Across the records that follow, how many lines contain the string "Logic"? Answer with the number only.

----- The data

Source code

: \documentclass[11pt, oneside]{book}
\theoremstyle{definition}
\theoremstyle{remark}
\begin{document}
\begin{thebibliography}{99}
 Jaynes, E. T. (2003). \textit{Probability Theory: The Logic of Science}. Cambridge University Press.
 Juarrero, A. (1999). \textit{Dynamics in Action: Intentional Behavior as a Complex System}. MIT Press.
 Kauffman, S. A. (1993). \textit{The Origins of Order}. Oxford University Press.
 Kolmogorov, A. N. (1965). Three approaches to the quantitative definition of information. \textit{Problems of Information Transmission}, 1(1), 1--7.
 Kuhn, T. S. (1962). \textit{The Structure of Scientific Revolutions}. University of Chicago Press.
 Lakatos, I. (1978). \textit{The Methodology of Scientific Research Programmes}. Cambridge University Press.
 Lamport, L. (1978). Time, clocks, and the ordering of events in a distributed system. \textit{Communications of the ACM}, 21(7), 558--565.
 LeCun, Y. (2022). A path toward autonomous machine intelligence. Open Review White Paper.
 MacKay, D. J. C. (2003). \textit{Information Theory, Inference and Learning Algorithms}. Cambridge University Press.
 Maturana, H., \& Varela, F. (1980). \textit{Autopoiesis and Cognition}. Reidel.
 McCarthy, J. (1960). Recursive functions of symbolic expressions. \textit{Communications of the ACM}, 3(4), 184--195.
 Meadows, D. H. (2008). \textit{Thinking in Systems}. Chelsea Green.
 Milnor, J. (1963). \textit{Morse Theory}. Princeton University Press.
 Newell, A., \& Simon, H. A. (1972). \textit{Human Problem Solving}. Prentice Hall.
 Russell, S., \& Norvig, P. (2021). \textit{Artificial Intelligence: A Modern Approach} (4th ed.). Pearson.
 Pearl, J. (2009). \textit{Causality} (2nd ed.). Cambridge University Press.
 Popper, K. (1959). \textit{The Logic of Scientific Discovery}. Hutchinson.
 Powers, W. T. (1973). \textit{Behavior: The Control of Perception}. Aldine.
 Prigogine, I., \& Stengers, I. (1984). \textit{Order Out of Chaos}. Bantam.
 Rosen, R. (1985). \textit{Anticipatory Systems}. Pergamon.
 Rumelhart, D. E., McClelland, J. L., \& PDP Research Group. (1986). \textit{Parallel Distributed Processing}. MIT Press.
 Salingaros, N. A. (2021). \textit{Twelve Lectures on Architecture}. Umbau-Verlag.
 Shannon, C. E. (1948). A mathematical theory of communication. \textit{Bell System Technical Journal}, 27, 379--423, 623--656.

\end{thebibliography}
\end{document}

----------

Your response » 2